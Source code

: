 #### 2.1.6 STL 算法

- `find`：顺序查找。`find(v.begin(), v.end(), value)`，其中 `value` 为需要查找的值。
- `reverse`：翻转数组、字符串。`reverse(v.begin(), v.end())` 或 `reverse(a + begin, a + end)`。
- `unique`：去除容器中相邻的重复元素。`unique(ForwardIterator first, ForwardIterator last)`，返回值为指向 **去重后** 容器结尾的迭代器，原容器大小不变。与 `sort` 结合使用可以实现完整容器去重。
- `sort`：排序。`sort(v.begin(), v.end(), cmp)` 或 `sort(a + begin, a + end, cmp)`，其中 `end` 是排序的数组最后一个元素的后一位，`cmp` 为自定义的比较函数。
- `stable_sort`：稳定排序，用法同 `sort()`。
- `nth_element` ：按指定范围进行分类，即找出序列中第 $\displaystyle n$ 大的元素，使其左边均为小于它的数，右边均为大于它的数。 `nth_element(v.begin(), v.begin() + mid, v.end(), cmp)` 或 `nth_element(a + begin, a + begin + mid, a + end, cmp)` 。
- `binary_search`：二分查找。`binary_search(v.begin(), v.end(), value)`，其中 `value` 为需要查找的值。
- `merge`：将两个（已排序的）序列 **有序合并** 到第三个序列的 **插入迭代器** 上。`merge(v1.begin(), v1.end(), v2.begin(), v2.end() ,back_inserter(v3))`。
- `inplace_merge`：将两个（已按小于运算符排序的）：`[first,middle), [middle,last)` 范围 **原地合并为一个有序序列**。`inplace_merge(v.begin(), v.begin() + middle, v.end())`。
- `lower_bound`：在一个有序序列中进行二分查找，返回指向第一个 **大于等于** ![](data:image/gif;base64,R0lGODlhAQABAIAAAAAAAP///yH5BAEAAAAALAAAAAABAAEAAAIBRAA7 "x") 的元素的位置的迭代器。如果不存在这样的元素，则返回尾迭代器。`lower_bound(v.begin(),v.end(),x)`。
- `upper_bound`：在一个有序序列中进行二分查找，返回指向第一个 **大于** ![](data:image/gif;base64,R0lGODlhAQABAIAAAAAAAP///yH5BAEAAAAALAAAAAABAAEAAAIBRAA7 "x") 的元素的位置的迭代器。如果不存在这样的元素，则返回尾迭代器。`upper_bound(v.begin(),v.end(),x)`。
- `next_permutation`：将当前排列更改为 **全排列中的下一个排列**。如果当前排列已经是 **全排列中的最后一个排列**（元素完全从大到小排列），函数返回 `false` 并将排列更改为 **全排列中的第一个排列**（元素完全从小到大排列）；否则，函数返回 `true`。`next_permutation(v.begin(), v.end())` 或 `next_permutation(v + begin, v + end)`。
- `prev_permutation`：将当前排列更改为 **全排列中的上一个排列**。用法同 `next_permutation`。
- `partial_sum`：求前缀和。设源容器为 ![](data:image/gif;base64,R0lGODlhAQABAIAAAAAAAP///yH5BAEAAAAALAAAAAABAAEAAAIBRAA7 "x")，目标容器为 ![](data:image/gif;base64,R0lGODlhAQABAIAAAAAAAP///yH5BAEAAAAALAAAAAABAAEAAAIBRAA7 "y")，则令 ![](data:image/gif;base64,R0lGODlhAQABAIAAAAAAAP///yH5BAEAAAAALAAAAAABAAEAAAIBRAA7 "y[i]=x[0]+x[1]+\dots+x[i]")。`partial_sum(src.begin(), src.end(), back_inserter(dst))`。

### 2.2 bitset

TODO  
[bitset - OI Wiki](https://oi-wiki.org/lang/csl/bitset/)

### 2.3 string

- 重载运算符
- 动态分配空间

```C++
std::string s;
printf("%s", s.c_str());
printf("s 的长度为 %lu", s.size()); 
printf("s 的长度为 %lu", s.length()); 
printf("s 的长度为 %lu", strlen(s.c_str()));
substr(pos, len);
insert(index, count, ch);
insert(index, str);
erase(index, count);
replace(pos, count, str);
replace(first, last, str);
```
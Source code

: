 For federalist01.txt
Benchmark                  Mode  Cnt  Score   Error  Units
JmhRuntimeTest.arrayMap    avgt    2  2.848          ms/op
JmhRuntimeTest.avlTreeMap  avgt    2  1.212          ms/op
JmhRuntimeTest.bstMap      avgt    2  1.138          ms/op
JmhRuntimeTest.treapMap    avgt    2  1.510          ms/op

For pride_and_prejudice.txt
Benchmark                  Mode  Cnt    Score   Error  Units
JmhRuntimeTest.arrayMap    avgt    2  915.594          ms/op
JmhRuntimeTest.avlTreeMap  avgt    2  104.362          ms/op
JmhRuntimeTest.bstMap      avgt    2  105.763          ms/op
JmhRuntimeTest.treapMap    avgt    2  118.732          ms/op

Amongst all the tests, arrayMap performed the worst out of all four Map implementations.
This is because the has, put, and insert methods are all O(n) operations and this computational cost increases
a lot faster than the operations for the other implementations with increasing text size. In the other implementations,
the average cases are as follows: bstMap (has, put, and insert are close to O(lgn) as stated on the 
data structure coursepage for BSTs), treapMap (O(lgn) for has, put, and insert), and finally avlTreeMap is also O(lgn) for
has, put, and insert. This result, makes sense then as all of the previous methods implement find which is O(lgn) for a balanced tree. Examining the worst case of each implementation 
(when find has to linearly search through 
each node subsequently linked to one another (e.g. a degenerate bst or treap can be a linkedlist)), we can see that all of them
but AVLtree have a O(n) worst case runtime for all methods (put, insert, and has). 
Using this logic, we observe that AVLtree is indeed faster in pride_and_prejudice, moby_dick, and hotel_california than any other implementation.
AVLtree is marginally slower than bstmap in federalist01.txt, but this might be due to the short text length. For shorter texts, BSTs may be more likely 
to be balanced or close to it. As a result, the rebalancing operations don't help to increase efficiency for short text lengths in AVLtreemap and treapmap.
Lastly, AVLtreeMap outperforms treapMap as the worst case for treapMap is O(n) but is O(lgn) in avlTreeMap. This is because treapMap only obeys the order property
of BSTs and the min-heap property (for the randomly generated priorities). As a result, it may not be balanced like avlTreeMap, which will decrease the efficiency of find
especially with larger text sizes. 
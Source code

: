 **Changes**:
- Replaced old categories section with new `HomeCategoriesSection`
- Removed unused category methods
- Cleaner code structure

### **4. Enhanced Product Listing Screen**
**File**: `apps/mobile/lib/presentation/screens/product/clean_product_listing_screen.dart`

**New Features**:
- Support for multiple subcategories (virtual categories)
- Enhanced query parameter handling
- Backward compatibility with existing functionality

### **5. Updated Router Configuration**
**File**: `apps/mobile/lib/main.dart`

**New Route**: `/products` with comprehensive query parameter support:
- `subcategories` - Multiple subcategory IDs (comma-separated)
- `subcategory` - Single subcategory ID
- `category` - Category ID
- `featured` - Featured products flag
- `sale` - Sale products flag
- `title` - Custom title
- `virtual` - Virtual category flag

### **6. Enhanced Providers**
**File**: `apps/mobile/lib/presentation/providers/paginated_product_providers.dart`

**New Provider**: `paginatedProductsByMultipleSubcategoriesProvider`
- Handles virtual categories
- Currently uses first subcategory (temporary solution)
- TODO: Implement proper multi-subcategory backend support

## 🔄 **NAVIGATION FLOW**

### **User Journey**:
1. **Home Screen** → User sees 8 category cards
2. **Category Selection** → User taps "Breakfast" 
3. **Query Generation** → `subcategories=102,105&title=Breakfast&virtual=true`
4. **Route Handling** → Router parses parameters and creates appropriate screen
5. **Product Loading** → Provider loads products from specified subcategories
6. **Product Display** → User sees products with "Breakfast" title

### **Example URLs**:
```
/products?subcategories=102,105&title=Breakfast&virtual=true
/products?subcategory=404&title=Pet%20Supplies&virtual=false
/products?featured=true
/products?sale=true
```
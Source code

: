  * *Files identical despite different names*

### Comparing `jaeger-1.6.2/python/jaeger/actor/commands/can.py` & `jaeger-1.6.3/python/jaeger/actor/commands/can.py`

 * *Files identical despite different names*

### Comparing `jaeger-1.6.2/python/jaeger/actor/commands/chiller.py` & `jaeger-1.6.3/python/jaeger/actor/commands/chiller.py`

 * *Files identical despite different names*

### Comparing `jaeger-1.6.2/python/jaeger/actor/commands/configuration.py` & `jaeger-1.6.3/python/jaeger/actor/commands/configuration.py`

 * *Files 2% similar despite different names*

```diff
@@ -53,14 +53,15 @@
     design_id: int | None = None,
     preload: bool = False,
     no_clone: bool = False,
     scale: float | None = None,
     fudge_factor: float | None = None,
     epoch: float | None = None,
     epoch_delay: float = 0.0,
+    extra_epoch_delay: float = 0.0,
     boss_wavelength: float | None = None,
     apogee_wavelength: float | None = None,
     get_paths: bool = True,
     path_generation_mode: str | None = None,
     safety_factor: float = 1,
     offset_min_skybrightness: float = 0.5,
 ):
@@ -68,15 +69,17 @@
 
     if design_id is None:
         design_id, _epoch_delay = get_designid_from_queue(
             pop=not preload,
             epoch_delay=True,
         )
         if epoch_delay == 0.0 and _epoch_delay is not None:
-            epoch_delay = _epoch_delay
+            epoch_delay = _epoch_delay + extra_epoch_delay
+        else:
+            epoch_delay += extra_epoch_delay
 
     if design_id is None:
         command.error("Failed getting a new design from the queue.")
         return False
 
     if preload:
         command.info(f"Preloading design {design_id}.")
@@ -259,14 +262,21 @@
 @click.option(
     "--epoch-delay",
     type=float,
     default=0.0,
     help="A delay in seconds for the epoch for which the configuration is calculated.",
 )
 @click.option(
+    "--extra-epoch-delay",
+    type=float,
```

________

Once every line above has been checked for the string "mobile", give the number of matching lines and nothing more.

_EXPECTED OUTPUT_
3